Nothing
#' @title
#' Generate an assessment report for a harmonized dossier
#'
#' @description
#' Assesses the content and structure of a harmonized dossier and generates
#' reports of the results. This function can be used to evaluate data structure,
#' presence of specific fields, coherence across elements, and data dictionary
#' formats.
#'
#' @details
#' A harmonized dossier is a named list containing one or more data frames,
#' which are harmonized datasets. A harmonized dossier is generally the
#' product of applying processing to a dossier object. The name of each
#' harmonized dataset (data frame) is taken from the reference input dataset.
#' A harmonized dossier also contains the DataSchema and
#' Data Processing Elements used in processing as attributes.
#'
#' A DataSchema is the list of core variables to generate across datasets and
#' related metadata. A DataSchema object is a list of data frames with elements
#' named 'Variables' (required) and 'Categories' (if any). The 'Variables'
#' element must contain at least the `name` column, and the 'Categories'
#' element must contain at least the `variable` and `name` columns to be usable
#' in any function. In 'Variables' the `name` column must also have unique
#' entries, and in 'Categories' the combination of `variable` and `name` columns
#' must also be unique.
#'
#' A taxonomy is a classification schema that can be defined for variable
#' attributes. A taxonomy is usually extracted from an
#' [Opal environment](https://www.obiba.org/pages/products/opal//), and a
#' taxonomy object is a data frame that must contain at least the columns
#' `taxonomy`, `vocabulary`, and `terms`. Additional details about Opal
#' taxonomies are
#' [available online](https://opaldoc.obiba.org/en/latest/web-user-guide/administration/taxonomies.html).

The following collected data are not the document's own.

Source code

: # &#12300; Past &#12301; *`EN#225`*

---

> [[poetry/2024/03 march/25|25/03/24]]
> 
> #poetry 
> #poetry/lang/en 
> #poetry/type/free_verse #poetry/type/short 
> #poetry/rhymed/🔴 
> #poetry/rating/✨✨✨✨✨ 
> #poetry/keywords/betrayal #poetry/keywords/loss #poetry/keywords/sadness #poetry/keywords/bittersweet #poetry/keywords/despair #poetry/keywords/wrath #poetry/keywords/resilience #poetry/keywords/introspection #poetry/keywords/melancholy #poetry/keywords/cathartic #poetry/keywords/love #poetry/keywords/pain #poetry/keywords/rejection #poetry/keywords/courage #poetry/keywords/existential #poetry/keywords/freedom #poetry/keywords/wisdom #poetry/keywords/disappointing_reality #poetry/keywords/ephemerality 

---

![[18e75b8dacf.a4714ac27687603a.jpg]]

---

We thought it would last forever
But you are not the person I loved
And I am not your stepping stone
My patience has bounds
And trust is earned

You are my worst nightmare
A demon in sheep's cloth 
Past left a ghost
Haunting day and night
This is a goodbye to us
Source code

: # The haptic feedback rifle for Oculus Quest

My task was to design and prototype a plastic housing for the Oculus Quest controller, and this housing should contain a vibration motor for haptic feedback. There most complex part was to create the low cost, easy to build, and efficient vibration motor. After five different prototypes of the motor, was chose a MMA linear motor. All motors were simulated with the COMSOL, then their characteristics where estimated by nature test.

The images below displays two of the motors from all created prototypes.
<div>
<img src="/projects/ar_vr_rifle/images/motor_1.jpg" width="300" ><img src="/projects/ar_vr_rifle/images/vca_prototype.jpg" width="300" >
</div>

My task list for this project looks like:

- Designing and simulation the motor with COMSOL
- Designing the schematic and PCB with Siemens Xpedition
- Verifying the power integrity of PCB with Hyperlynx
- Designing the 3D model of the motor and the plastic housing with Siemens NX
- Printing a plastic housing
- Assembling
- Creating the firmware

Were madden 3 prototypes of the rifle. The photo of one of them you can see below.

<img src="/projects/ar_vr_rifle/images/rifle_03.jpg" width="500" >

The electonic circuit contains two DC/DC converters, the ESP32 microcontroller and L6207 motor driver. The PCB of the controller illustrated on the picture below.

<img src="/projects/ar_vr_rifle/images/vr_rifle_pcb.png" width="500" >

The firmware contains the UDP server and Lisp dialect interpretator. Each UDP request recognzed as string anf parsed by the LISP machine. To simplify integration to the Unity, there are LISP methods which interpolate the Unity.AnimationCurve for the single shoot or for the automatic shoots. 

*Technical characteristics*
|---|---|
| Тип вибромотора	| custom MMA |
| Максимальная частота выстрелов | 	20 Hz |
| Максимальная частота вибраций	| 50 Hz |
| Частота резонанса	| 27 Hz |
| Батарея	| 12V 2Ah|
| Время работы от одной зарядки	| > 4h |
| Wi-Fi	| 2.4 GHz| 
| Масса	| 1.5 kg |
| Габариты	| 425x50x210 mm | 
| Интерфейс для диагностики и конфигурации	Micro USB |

#' The object may be specifically formatted to be compatible with additional
#' [Maelstrom Research software](https://maelstrom-research.org/page/software),
#' in particular [Opal environments](https://www.obiba.org/pages/products/opal/).
#'
#' @param harmonized_dossier A list containing the harmonized dataset(s).
#'
#' @returns
#' A list of data frames containing assessment reports for each harmonized dataset.
#'
#' @examples
#' \donttest{
#'
#' # Use Rmonize_examples to run examples.
#' library(dplyr)
#'
#' # Perform data processing
#' harmonized_dossier <- Rmonize_examples$`harmonized_dossier`
#'
#' eval_harmo <- harmonized_dossier_evaluate(harmonized_dossier)
#'
#' glimpse(eval_harmo)
#'
#' }
#'
#' @import dplyr stringr tidyr haven
#' @importFrom crayon bold
#' @importFrom rlang .data
#'
#' @export
harmonized_dossier_evaluate <- function(harmonized_dossier){
# creation of pooled_harmonized_dataset
pooled_harmonized_dataset <-
suppressWarnings(pooled_harmonized_dataset_create(harmonized_dossier))
harmo_data_dict <-
attr(pooled_harmonized_dataset,"madshapR::Data dictionary") %>%
data_dict_trim_labels()
# suppress Rmonize::harmonized_col_dataset if exists (internal column added when pooling)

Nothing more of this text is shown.